Authentication Credentials and Access Mechanisms
Stolen usernames, passwords, and authentication credentials are immediately useful to attackers in ways that personal information takes time to exploit. Exposed credentials can be used to access active accounts, modify systems, plant persistent malware, or steal additional information beyond what was compromised in the initial breach.
The 2013 Adobe breach exposed user credentials for 153 million accounts, allowing attackers to attempt access to other services where users had reused the same credentials. Multi-factor authentication significantly reduces the usefulness of stolen credentials—an attacker with only a password and username typically cannot access an account protected by MFA, which is why organizations that implement strong authentication see fewer account compromises after breaches.

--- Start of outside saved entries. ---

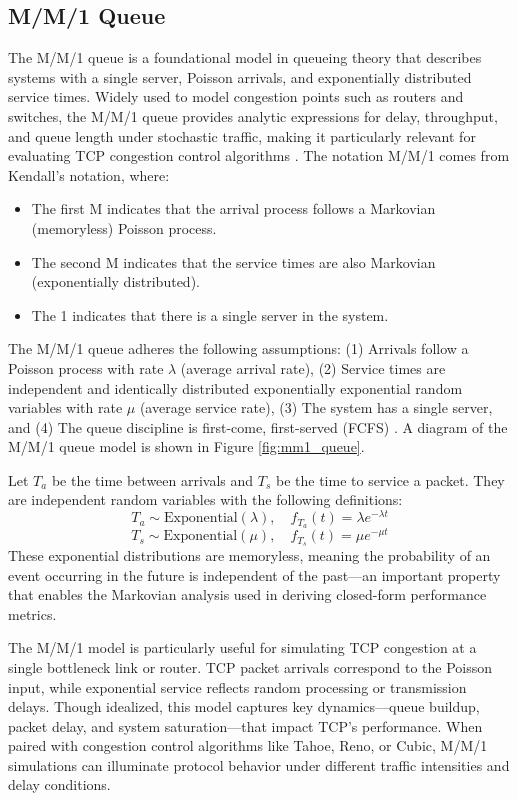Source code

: \documentclass[conference]{IEEEtran}
\begin{document}
\subsection{M/M/1 Queue}
The M/M/1 queue is a foundational model in queueing theory that describes systems with a single server, Poisson arrivals, and exponentially distributed service times. 
Widely used to model congestion points such as routers and switches, the M/M/1 queue provides analytic expressions for delay, throughput, and queue length under stochastic traffic, making it particularly relevant for evaluating TCP congestion control algorithms \cite{b1}.
The notation M/M/1 comes from Kendall's notation, where:
\begin{itemize}[]
    \item The first M indicates that the arrival process follows a Markovian (memoryless) Poisson process.
    \item The second M indicates that the service times are also Markovian (exponentially distributed).
    \item The 1 indicates that there is a single server in the system.
\end{itemize}

The M/M/1 queue adheres the following assumptions:
(1) Arrivals follow a Poisson process with rate $\lambda$ (average arrival rate),
(2) Service times are  independent and identically distributed exponentially exponential random variables with rate $\mu$ (average service rate),
(3) The system has a single server, and
(4) The queue discipline is first-come, first-served (FCFS) \cite{b6}.
A diagram of the M/M/1 queue model is shown in Figure \ref{fig:mm1_queue}.

Let $T_a$ be the time between arrivals and $T_s$ be the time to service a packet.
They are independent random variables with the following definitions:
\begin{equation}
    T_a \sim \text{Exponential}(\lambda), \quad f_{T_a}(t) = \lambda e^{-\lambda t} \label{eq:5}
\end{equation}
\begin{equation}
    T_s \sim \text{Exponential}(\mu), \quad f_{T_s}(t) = \mu e^{-\mu t} \label{eq:6}
\end{equation}
These exponential distributions are memoryless, meaning the probability of an event occurring in the future is independent of the past—an important property that enables the Markovian analysis used in deriving closed-form performance metrics.

The M/M/1 model is particularly useful for simulating TCP congestion at a single bottleneck link or router. 
TCP packet arrivals correspond to the Poisson input, while exponential service reflects random processing or transmission delays. 
Though idealized, this model captures key dynamics—queue buildup, packet delay, and system saturation—that impact TCP’s performance. 
When paired with congestion control algorithms like Tahoe, Reno, or Cubic, M/M/1 simulations can illuminate protocol behavior under different traffic intensities and delay conditions.
\end{document}
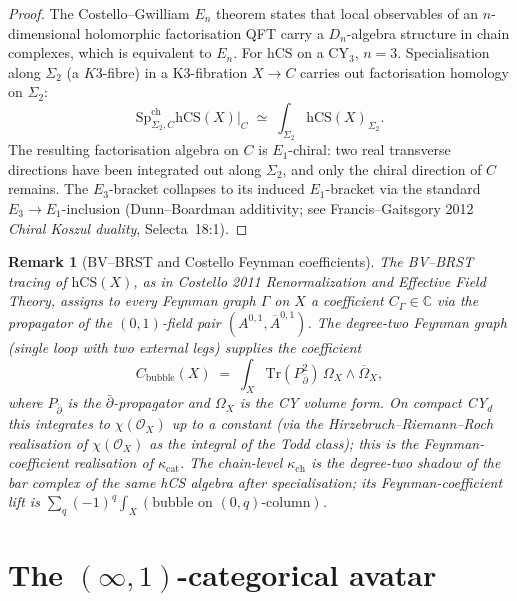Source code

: \documentclass[11pt]{article}
\newtheorem{remark}[theorem]{Remark}
\newcommand{\C}{\mathbb{C}}
\newcommand{\cO}{\mathcal{O}}
\newcommand{\hCS}{\mathrm{hCS}}
\begin{document}
\begin{proof}
The Costello--Gwilliam $E_n$ theorem states that local observables of
an $n$-dimensional holomorphic factorisation QFT carry a $D_n$-algebra
structure in chain complexes, which is equivalent to $E_n$. For $\hCS$
on a CY$_3$, $n=3$. Specialisation along $\Sigma_2$ (a $K3$-fibre) in a
K3-fibration $X\to C$ carries out factorisation homology on $\Sigma_2$:
\[
  \mathrm{Sp}^{\mathrm{ch}}_{\Sigma_2,C}\hCS(X)\bigr|_C
  \;\simeq\;
  \int_{\Sigma_2}\hCS(X)_{\Sigma_2}.
\]
The resulting factorisation algebra on $C$ is $E_1$-chiral: two real
transverse directions have been integrated out along $\Sigma_2$, and
only the chiral direction of $C$ remains. The $E_3$-bracket collapses
to its induced $E_1$-bracket via the standard
$E_3\to E_1$-inclusion (Dunn--Boardman additivity;
see Francis--Gaitsgory 2012 \emph{Chiral Koszul duality},
Selecta~18:1).
\end{proof}

\begin{remark}[BV--BRST and Costello Feynman coefficients]
\label{rem:BV-costello-feynman}
The BV--BRST tracing of $\hCS(X)$, as in Costello 2011
\emph{Renormalization and Effective Field Theory}, assigns to every
Feynman graph $\Gamma$ on $X$ a coefficient $C_\Gamma\in\C$ via the
propagator of the $(0,1)$-field pair $(A^{0,1},\overline{A}^{0,1})$. The
degree-two Feynman graph (single loop with two external legs) supplies
the coefficient
\[
  C_{\text{bubble}}(X)
  \;=\;
  \int_X \mathrm{Tr}(P_{\bar\partial}^2)\,\Omega_X\wedge\overline{\Omega}_X,
\]
where $P_{\bar\partial}$ is the $\bar\partial$-propagator and $\Omega_X$
is the CY volume form. On compact CY$_d$ this integrates to
$\chi(\cO_X)$ up to a constant (via the
Hirzebruch--Riemann--Roch realisation of $\chi(\cO_X)$ as the
integral of the Todd class); this is the Feynman-coefficient realisation of
$\kappa_{\mathrm{cat}}$. The chain-level $\kappa_{\mathrm{ch}}$ is the
degree-two shadow of the bar complex of the \emph{same} hCS algebra
after specialisation; its Feynman-coefficient lift is
$\sum_q(-1)^q\int_X(\text{bubble on }(0,q)\text{-column})$.
\end{remark}

\section{The $(\infty,1)$-categorical avatar}
\label{sec:infty-1-cat-avatar}
\end{document}
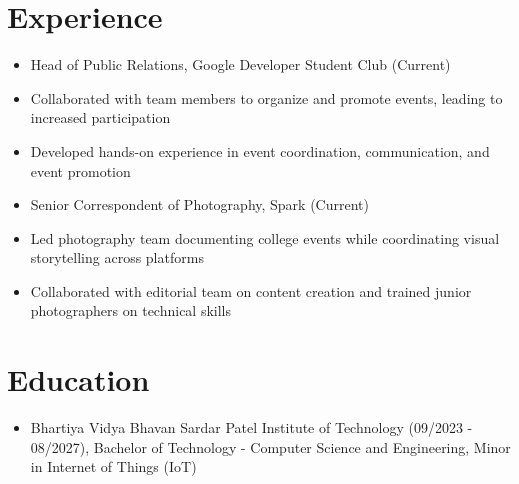\documentclass[10pt]{article}
\begin{document}
\section*{Experience}
\vspace{0.05cm}
\begin{itemize}[leftmargin=0.5cm, itemsep=2pt]

  \item Head of Public Relations, Google Developer Student Club (Current)

  \item Collaborated with team members to organize and promote events, leading to increased participation

  \item Developed hands-on experience in event coordination, communication, and event promotion

  \item Senior Correspondent of Photography, Spark (Current)

  \item Led photography team documenting college events while coordinating visual storytelling across platforms

  \item Collaborated with editorial team on content creation and trained junior photographers on technical skills

\end{itemize}



\section*{Education}
\vspace{0.05cm}
\begin{itemize}[leftmargin=0.5cm, itemsep=2pt]

  \item Bhartiya Vidya Bhavan Sardar Patel Institute of Technology (09/2023 - 08/2027), Bachelor of Technology - Computer Science and Engineering, Minor in Internet of Things (IoT)

\end{itemize}
\end{document}
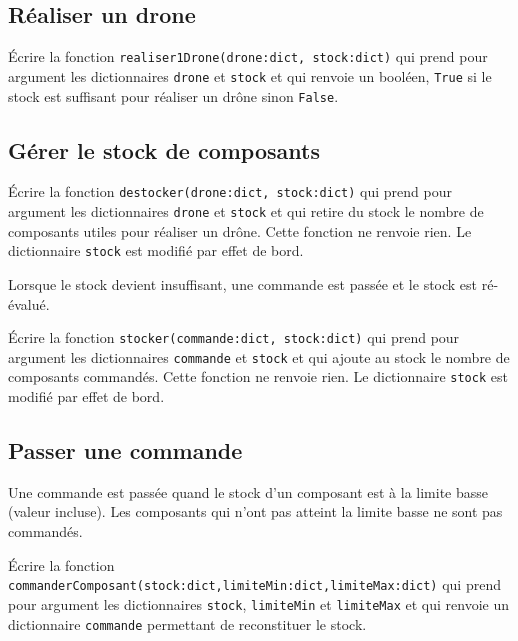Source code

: \documentclass[t,10pt]{article}
\begin{document}
\subsection*{Réaliser un drone}
\setcounter{cexo}{0}

\begin{qexo}
\'Ecrire la fonction \texttt{realiser1Drone(drone:dict, stock:dict)} qui prend pour argument les dictionnaires \texttt{drone} et \texttt{stock} et qui renvoie un booléen, \texttt{True} si le stock est suffisant pour réaliser un drône sinon \texttt{False}.
\end{qexo}

\subsection*{Gérer le stock de composants}

\begin{qexo}
\'Ecrire la fonction \texttt{destocker(drone:dict, stock:dict)} qui prend pour argument les dictionnaires \texttt{drone} et \texttt{stock} et qui retire du stock le nombre de composants utiles pour réaliser un drône. Cette fonction ne renvoie rien. Le dictionnaire \texttt{stock} est modifié par effet de bord.
\end{qexo}

Lorsque le stock devient insuffisant, une commande est passée et le stock est ré-évalué.

\begin{qexo}
\'Ecrire la fonction \texttt{stocker(commande:dict, stock:dict)} qui prend pour argument les dictionnaires \texttt{commande} et \texttt{stock} et qui ajoute au stock le nombre de composants commandés. Cette fonction ne renvoie rien. Le dictionnaire \texttt{stock} est modifié par effet de bord.
\end{qexo}

\subsection*{Passer une commande}
Une commande est passée quand le stock d'un composant est à la limite basse (valeur incluse). Les composants qui n'ont pas atteint la limite basse ne sont pas commandés.

\begin{qexo}
\'Ecrire la fonction \texttt{commanderComposant(stock:dict,limiteMin:dict,limiteMax:dict)} qui prend pour argument les dictionnaires \texttt{stock}, \texttt{limiteMin} et \texttt{limiteMax} et qui renvoie un dictionnaire \texttt{commande} permettant de reconstituer le stock.
\end{qexo}
\end{document}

However, the warning is that many users still don’t enable MFA, and even companies that require it internally may not extend the protection to customer accounts.
Emerging Data Categories and Future Breach Impacts
As companies collect more sophisticated data about customers, future breaches will expose information that creates novel harm categories. Biometric data (fingerprints, facial recognition templates), behavioral tracking information, location history, and health data are increasingly stored in company databases and represent new frontiers for breach impacts.
The 2023 MoneyLion breach exposed Social Security numbers, but also fitness and health data, demonstrating how modern companies aggregate sensitive information beyond traditional customer records. Artificial intelligence and machine learning systems trained on customer data have added another dimension to breach risk: if the training data itself is compromised, the models and their outputs may also leak information about individuals in the training set. This represents a forward-looking risk that companies and regulators are just beginning to understand, and means that future breaches may have impacts we can’t yet fully quantify.
Conclusion
Business breaches typically expose personal identifying information, financial data, authentication credentials, and proprietary business information, with the specific categories depending on what systems attackers access and what data companies store. The real danger comes from the combination of these data types—a complete identity package including name, address, Social Security number, and birth date creates a toolkit for fraud and identity theft that individual pieces of information couldn’t accomplish alone.
The permanent nature of personally identifiable information means that breaches create risks that last for years or decades after the initial compromise. If you suspect your personal information was compromised in a breach, immediately enable multi-factor authentication on all accounts, monitor credit reports for fraudulent activity, and consider placing a fraud alert with credit bureaus. For businesses, the lesson is that protecting any single category of data requires protecting all interconnected systems, because attackers rarely stop with the initially targeted information and will explore further once inside a network.